Ten years after the Prometheus expedition was lost, the colony ship USCSS Covenant, carrying 2,000 passengers and some 1,000 embryos is bound for Origae-6. When the ship is hit by a powerful neutrino burst, damaging the ship and killing some of the cryogenically frozen passengers, the android caretaker Walter (Michael Fassbender) is compelled to revive the crew. Once repairs are completed, the crew detect a faint transmission from a nearby planet, a planet which will take mere days to reach and which offers the prospect of a new home much sooner than the still years away Origae-6. But, unbeknownst to the would-be colonists, the planet is already inhabited.
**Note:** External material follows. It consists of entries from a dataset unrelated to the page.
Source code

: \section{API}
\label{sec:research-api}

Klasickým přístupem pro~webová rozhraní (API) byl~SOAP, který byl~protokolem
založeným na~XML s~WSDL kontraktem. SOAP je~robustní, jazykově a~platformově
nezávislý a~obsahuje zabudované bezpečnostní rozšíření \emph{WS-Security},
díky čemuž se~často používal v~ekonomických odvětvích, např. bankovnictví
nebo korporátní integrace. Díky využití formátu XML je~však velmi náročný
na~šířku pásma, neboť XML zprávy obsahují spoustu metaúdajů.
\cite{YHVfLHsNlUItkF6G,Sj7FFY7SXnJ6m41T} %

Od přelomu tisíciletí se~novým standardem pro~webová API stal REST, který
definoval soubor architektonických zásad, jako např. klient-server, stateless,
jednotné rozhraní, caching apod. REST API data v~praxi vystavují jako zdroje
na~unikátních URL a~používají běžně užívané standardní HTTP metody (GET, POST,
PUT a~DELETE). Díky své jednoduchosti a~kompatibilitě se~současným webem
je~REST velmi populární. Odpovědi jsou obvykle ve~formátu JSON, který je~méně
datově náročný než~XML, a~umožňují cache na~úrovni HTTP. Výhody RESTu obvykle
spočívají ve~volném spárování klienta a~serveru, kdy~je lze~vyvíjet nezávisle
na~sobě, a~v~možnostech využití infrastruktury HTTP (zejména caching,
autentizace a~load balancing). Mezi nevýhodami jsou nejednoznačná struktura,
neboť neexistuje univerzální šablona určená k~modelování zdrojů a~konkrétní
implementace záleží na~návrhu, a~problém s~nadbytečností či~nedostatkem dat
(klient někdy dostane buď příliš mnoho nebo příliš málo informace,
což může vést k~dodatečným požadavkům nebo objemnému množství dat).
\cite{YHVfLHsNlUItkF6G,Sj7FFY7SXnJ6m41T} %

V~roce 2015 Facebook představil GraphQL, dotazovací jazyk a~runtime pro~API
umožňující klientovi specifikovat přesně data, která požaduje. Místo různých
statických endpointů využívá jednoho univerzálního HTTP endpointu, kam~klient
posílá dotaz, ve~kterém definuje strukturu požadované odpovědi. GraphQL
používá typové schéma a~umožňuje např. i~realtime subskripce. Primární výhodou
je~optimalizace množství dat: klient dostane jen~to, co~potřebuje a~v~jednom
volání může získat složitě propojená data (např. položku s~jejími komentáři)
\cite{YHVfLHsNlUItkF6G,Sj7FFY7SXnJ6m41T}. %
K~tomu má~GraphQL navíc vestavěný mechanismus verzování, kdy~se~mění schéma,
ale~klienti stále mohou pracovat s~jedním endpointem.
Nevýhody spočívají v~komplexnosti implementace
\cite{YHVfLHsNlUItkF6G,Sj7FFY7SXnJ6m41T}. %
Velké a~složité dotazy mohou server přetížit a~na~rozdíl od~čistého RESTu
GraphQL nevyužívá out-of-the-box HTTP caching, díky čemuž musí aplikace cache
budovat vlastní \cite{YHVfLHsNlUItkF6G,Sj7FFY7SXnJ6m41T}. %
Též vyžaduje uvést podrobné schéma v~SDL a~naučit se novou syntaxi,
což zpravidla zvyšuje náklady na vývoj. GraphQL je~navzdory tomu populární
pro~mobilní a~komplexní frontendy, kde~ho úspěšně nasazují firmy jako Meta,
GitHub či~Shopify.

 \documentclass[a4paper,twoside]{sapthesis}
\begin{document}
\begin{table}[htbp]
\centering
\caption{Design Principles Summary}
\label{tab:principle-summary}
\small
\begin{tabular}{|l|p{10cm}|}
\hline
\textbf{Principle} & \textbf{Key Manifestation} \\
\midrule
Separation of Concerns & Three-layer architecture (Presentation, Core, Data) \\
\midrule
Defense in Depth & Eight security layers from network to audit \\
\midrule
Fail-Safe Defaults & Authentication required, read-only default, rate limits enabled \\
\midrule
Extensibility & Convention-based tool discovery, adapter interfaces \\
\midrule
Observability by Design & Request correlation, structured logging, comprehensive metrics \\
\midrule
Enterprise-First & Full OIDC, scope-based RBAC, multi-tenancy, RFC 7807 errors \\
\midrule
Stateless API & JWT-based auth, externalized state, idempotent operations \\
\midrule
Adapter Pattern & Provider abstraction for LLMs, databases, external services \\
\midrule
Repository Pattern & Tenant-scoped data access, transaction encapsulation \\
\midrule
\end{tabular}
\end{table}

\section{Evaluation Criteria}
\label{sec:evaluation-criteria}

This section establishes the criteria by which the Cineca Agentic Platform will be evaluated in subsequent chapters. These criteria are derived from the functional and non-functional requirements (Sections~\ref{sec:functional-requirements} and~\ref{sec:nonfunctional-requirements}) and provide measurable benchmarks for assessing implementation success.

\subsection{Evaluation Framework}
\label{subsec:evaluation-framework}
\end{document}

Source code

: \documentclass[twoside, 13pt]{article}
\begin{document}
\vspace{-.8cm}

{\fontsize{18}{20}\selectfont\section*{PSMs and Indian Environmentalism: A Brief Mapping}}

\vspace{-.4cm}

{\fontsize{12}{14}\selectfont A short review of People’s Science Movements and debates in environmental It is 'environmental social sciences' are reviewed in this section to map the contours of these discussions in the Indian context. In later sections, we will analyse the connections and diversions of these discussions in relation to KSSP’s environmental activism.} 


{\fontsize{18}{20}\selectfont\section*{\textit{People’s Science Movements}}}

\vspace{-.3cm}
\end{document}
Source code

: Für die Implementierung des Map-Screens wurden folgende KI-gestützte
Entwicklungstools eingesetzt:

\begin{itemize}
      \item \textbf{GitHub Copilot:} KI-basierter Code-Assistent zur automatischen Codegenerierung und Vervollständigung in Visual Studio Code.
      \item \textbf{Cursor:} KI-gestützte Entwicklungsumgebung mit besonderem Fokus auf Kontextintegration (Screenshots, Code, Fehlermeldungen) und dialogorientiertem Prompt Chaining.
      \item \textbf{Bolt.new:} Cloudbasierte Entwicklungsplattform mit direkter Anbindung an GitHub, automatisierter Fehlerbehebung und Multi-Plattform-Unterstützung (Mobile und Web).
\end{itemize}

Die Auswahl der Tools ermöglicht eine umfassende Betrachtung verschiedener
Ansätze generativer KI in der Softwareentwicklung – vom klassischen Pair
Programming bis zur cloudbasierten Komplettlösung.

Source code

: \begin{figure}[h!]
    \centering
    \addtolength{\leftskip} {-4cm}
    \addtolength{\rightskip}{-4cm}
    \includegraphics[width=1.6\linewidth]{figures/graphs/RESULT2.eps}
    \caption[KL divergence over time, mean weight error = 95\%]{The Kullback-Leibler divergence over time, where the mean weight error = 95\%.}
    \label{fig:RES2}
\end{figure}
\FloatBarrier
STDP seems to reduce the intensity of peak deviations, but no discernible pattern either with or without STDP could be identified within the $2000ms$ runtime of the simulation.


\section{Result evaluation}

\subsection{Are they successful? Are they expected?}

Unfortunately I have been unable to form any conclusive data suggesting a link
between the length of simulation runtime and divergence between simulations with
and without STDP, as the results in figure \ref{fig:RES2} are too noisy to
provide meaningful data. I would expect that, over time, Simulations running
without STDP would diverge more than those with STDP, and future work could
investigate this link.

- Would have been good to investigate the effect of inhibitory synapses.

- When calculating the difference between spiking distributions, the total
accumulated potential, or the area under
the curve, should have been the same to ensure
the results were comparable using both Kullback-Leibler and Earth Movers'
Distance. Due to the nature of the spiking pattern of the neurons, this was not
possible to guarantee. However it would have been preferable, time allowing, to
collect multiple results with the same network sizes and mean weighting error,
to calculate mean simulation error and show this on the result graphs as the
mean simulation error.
There’s a conflicted feeling to “Alien: Covenant”, an almost petulant defiance from director Ridley Scott as he determinedly hits his cherished metaphysical and ideological beats whilst at the same time – clearly stung by some of the criticism meted out to “Prometheus” – an eagerness to placate the fans by returning to some of the Alien franchise’s hallmarks. At times, “Alien: Covenant” feels a lot like “Star Wars: The Force Awakens” in its shameless borrowing and remixing of the greatest hits of the entire series. Each of the first five “Alien” movies gets a nod and a reimagining here, some more successfully than others but disappointingly it’s once the xenomorph finally rears its head (nearly an hour into the film) that “Covenant” stops being interesting and becomes predictable and – most shocking of all – occasionally laughable.
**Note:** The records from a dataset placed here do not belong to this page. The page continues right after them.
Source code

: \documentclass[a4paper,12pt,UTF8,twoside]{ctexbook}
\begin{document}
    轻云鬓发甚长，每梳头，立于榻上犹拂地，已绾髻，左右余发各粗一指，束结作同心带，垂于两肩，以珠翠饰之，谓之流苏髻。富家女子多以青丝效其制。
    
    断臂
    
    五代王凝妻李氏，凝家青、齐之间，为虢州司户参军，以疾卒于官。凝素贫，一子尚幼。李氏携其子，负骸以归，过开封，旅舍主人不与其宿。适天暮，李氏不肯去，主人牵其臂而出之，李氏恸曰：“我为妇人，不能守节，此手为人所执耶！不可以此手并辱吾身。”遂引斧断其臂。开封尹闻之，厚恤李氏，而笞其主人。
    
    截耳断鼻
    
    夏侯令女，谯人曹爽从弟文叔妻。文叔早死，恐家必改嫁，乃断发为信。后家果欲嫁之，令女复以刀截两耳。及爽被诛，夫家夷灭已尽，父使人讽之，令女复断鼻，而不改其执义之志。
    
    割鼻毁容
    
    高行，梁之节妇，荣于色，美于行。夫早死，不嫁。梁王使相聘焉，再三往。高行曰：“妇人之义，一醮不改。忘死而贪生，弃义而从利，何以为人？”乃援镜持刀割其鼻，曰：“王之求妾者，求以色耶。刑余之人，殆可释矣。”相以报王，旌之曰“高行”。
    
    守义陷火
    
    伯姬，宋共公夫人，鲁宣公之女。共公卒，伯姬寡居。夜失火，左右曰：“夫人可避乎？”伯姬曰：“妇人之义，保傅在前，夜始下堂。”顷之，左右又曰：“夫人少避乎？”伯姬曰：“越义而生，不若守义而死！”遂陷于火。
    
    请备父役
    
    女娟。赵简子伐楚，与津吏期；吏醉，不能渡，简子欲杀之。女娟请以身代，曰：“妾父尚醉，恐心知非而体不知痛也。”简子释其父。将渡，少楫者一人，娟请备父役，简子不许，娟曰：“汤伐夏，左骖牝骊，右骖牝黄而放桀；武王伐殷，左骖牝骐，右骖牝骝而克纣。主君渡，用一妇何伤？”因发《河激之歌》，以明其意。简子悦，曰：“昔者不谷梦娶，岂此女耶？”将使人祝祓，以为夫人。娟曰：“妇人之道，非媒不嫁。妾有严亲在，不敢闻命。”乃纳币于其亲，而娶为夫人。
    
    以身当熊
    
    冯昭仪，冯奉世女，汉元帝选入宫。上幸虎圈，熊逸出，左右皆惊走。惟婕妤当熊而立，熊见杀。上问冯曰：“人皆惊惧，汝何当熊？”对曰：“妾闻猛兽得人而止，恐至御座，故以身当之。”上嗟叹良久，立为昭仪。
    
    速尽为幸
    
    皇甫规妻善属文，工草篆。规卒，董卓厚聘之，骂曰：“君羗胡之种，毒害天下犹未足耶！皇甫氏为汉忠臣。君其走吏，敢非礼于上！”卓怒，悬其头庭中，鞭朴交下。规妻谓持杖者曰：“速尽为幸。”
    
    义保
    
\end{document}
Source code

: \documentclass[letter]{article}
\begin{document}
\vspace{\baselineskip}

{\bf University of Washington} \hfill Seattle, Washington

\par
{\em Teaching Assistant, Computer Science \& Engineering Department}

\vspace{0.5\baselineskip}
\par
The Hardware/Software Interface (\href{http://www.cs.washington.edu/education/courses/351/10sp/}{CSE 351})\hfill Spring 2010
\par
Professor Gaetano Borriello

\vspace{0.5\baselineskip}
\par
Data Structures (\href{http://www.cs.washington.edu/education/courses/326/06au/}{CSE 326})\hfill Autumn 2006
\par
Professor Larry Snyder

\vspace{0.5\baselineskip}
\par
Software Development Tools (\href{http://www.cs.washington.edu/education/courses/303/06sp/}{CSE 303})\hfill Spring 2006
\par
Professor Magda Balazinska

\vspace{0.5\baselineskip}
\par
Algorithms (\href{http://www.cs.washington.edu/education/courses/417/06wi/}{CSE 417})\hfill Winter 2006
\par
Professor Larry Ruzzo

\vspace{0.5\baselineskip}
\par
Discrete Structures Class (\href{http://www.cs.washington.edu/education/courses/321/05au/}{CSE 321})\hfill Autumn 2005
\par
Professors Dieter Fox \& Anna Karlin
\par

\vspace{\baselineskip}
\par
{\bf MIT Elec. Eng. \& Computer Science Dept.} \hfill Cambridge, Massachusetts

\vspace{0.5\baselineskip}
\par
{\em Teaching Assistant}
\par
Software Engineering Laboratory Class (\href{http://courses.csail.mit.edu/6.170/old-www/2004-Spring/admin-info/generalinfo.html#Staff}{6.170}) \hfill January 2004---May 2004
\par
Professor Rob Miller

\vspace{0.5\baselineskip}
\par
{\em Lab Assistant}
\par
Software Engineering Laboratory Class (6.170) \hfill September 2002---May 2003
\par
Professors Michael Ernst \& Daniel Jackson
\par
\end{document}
There’s an extended sequence on the landing shuttle where the team encounter their first alien creature as it makes its way (through the spine this time) into the world which is clearly meant to be visceral and gory and terrifying but there’s just so much stupidity and clumsiness on show that you’re fighting the temptation to mentally rescore events with ‘Yakety Sax’ and call the whole thing “Carry On Xenomorph”. I’ve watched a few of the “Alien” films in the cinema and this is the only one where the audience laughed out loud not once but at least three times (one of those times being when David (Michael Fassbender) told Walter (also Michael Fassbender) to hold his flute in a particular way while he teaches him to finger it properly, which brings us right back to “Carry On Xenomorph”).
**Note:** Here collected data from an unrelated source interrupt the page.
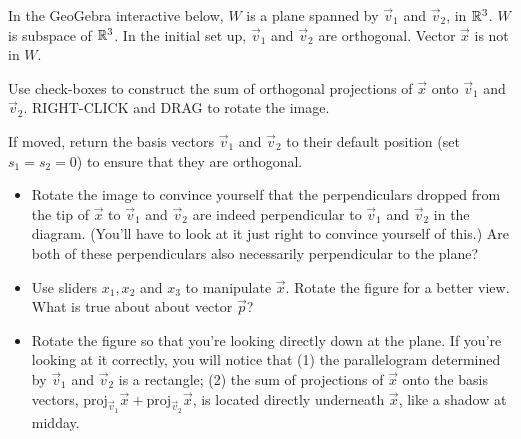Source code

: \documentclass{ximera}
\begin{document}
\begin{exploration}\label{exp:orthProjSub}
In the GeoGebra interactive below, $W$ is a plane spanned by $\vec{v}_1$ and $\vec{v}_2$, in $\mathbb{R}^3$.  $W$ is subspace of $\mathbb{R}^3$.  In the initial set up, $\vec{v}_1$ and $\vec{v}_2$ are orthogonal.  Vector $\vec{x}$ is not in $W$.  

Use check-boxes to construct the sum of orthogonal projections of $\vec{x}$ onto $\vec{v}_1$ and $\vec{v}_2$.  RIGHT-CLICK and DRAG to rotate the image.   
\begin{center}
\end{center}

\begin{question}
If moved, return the basis vectors $\vec{v}_1$ and $\vec{v}_2$ to their default position (set $s_1=s_2=0$) to ensure that they are orthogonal.  

\begin{itemize}
\item Rotate the image to convince yourself that the perpendiculars dropped from the tip of $\vec{x}$ to $\vec{v}_1$ and $\vec{v}_2$ are indeed perpendicular to $\vec{v}_1$ and $\vec{v}_2$ in the diagram. (You'll have to look at it just right to convince yourself of this.)  Are both of these perpendiculars also necessarily perpendicular to the plane? 

\item Use sliders $x_1, x_2$ and $x_3$ to manipulate $\vec{x}$.  Rotate the figure for a better view.  What is true about about vector $\vec{p}$?
    
    \begin{multipleChoice}
 \end{multipleChoice}
 
  \item Rotate the figure so that you're looking directly down at the plane.  If you're looking at it correctly, you will notice that (1) the parallelogram determined by $\vec{v}_1$ and $\vec{v}_2$ is a rectangle; (2) the sum of projections of $\vec{x}$ onto the basis vectors, $\mbox{proj}_{\vec{v}_1}\vec{x}+\mbox{proj}_{\vec{v}_2}\vec{x}$, is located directly underneath $\vec{x}$, like a shadow at midday.
 \end{itemize} 
 \end{question}


\end{exploration}
\end{document}
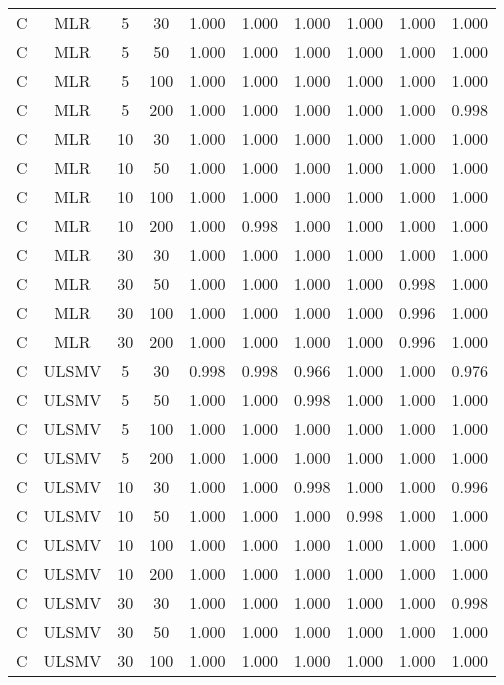 {\begin{longtable}[!tbp]{@{\extracolsep{\fill}}lccccccccc}
\bottomrule
\endlastfoot
  C & MLR & 5 & 30 & 1.000 & 1.000 & 1.000 & 1.000 & 1.000 & 1.000 \\ 
  C & MLR & 5 & 50 & 1.000 & 1.000 & 1.000 & 1.000 & 1.000 & 1.000 \\ 
  C & MLR & 5 & 100 & 1.000 & 1.000 & 1.000 & 1.000 & 1.000 & 1.000 \\ 
  C & MLR & 5 & 200 & 1.000 & 1.000 & 1.000 & 1.000 & 1.000 & 0.998 \\ 
  C & MLR & 10 & 30 & 1.000 & 1.000 & 1.000 & 1.000 & 1.000 & 1.000 \\ 
  C & MLR & 10 & 50 & 1.000 & 1.000 & 1.000 & 1.000 & 1.000 & 1.000 \\ 
  C & MLR & 10 & 100 & 1.000 & 1.000 & 1.000 & 1.000 & 1.000 & 1.000 \\ 
  C & MLR & 10 & 200 & 1.000 & 0.998 & 1.000 & 1.000 & 1.000 & 1.000 \\ 
  C & MLR & 30 & 30 & 1.000 & 1.000 & 1.000 & 1.000 & 1.000 & 1.000 \\ 
  C & MLR & 30 & 50 & 1.000 & 1.000 & 1.000 & 1.000 & 0.998 & 1.000 \\ 
  C & MLR & 30 & 100 & 1.000 & 1.000 & 1.000 & 1.000 & 0.996 & 1.000 \\ 
  C & MLR & 30 & 200 & 1.000 & 1.000 & 1.000 & 1.000 & 0.996 & 1.000 \\ 
  C & ULSMV & 5 & 30 & 0.998 & 0.998 & 0.966 & 1.000 & 1.000 & 0.976 \\ 
  C & ULSMV & 5 & 50 & 1.000 & 1.000 & 0.998 & 1.000 & 1.000 & 1.000 \\ 
  C & ULSMV & 5 & 100 & 1.000 & 1.000 & 1.000 & 1.000 & 1.000 & 1.000 \\ 
  C & ULSMV & 5 & 200 & 1.000 & 1.000 & 1.000 & 1.000 & 1.000 & 1.000 \\ 
  C & ULSMV & 10 & 30 & 1.000 & 1.000 & 0.998 & 1.000 & 1.000 & 0.996 \\ 
  C & ULSMV & 10 & 50 & 1.000 & 1.000 & 1.000 & 0.998 & 1.000 & 1.000 \\ 
  C & ULSMV & 10 & 100 & 1.000 & 1.000 & 1.000 & 1.000 & 1.000 & 1.000 \\ 
  C & ULSMV & 10 & 200 & 1.000 & 1.000 & 1.000 & 1.000 & 1.000 & 1.000 \\ 
  C & ULSMV & 30 & 30 & 1.000 & 1.000 & 1.000 & 1.000 & 1.000 & 0.998 \\ 
  C & ULSMV & 30 & 50 & 1.000 & 1.000 & 1.000 & 1.000 & 1.000 & 1.000 \\ 
  C & ULSMV & 30 & 100 & 1.000 & 1.000 & 1.000 & 1.000 & 1.000 & 1.000 \\ 

\end{longtable}}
Fassbender’s double duty as both androids is, expectedly, one of the film’s strengths. Of the rest of the cast, Danny McBride impresses but Katherine Waterston is a disappointingly pale imitation of Ripley, her grit and courage alternating with wobbly-lipped, dewy-eyed mopiness in an arbitrary and often contradictory manner. The rest of the crew are basically cannon fodder; along for the ride and almost comically willing and eager to be killed off.
It would seem that the key lesson the USCS took from the disappearance of the Prometheus was safety. Clearly, there was too much safety. So now, we have a landing on an uncharted planet with no thought for spacesuits or environmental testing for contaminants or contagions before going wandering around. Even when one or two of the landing party starts to feel a bit peaky, nobody seems too concerned. There’s a moment when David declares that humanity is a doomed species but I think that humanity back on Earth is doing just fine because they’re clearly rounding up all the stupidest people and sending them off into space to Make It Great Again.
Admittedly, “Alien: Covenant” looks spectacular, because, duh, Ridley Scott, but there’s a hollowness to the whole thing which a portentous and pretentious script flatters to deceive. The set up for the sequel/ third prequel is so archly obvious that it’s likely to provoke eye rolls instead of gasps when our dim-witted heroes figure it out and because the film has little originality to offer beyond a brief and underwhelming xenomorph POV sequence, the only reason you’ll be on the edge of your seat come the end is that you’ll be eager to get on your way home.